Information systems dealing with multimedia data (i.e. image, text, video, audio data, etc.) provided by heterogeneous and distributed databases require effective methods for retrieving data items being relevant to a specified information need. Different approaches from the field of information retrieval yield an efficient starting-point for research on this topic, although further investigation is indispensable in order to take the distributed aspect of networking information systems into consideration.
Moreover, distributed information systems should enable the selection of a desired quality of service by utilizing the improved bandwidths of the underlying communication facilities. Current information systems do not cover this requirement in a satisfying manner. Hence, it will be necessary to integrate storage systems or DBMS into such an information system which can manage multimedia data adequately.

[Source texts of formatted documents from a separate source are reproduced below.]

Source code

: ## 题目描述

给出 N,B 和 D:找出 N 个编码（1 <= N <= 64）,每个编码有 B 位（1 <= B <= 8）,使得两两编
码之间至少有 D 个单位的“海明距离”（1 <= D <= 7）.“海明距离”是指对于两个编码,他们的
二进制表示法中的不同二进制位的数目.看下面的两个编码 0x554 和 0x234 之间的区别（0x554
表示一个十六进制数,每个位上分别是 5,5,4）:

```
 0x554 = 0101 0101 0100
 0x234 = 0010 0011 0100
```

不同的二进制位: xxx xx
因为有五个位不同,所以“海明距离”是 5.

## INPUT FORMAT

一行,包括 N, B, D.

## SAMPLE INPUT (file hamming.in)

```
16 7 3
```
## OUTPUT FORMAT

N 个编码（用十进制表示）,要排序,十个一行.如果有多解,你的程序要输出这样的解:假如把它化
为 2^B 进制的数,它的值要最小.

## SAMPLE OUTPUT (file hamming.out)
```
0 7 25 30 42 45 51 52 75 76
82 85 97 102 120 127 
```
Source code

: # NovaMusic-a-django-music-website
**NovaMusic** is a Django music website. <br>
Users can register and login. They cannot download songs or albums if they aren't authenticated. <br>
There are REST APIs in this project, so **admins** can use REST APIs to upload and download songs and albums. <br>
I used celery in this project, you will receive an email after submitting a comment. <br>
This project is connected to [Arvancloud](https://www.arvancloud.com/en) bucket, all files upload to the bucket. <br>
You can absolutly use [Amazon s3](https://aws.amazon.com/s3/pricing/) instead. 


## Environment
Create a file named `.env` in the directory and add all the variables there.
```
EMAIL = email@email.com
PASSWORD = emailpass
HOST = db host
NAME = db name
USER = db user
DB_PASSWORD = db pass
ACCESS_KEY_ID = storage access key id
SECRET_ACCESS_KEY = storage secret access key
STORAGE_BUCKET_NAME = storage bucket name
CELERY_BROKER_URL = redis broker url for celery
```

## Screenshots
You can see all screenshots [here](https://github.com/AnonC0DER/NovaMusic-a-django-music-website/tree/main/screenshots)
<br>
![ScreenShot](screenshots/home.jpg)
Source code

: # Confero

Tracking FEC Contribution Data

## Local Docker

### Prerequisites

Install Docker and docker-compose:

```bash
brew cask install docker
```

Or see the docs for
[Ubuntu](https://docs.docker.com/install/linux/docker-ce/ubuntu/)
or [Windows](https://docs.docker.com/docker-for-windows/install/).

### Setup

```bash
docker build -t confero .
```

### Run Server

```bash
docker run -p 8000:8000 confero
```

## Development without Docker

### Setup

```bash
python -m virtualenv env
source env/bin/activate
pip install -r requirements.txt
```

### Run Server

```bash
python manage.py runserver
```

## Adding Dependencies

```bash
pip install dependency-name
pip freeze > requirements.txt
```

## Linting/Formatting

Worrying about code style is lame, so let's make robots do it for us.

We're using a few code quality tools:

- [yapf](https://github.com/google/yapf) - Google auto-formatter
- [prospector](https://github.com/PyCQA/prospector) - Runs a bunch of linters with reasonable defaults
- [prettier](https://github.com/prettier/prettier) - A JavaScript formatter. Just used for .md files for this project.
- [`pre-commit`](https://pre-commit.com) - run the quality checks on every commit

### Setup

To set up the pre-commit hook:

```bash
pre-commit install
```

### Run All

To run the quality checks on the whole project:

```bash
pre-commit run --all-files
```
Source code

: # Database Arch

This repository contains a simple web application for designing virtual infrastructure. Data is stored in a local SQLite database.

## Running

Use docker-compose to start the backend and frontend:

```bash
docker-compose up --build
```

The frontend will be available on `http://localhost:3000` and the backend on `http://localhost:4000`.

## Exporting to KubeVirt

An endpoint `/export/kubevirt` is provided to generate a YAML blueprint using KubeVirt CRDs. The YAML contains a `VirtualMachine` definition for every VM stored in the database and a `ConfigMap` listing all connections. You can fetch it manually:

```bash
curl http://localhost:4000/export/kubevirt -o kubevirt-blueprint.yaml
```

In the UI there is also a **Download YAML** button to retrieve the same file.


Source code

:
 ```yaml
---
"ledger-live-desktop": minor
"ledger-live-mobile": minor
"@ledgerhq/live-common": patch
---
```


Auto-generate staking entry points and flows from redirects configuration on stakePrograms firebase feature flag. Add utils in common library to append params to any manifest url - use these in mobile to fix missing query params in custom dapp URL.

The goal of the Dsmily project is to develop a scalable information retrieval system (Search Engines) for physically distributed multimedia data. To achieve this goal two priorities are set up:
Development of a model for distributed information retrieval:
The probabilistic model for distributed IR stems from
the Probability Ranking Principle:
Having computed individual document rankings
correlated to different subcollections, these
local rankings are stepwise merged into a
final ranking list where the
documents are ordered
according to their probability of relevance.
The documents
(or document passages, respectively, if
the documents are multimedia documents)
of different subcollections
are assumed to be indexed using different indexing vocabularies.
Moreover,
local rankings
may be computed by individual probabilistic
retrieval methods.
This way, the integration of documents of arbitrary type is supported.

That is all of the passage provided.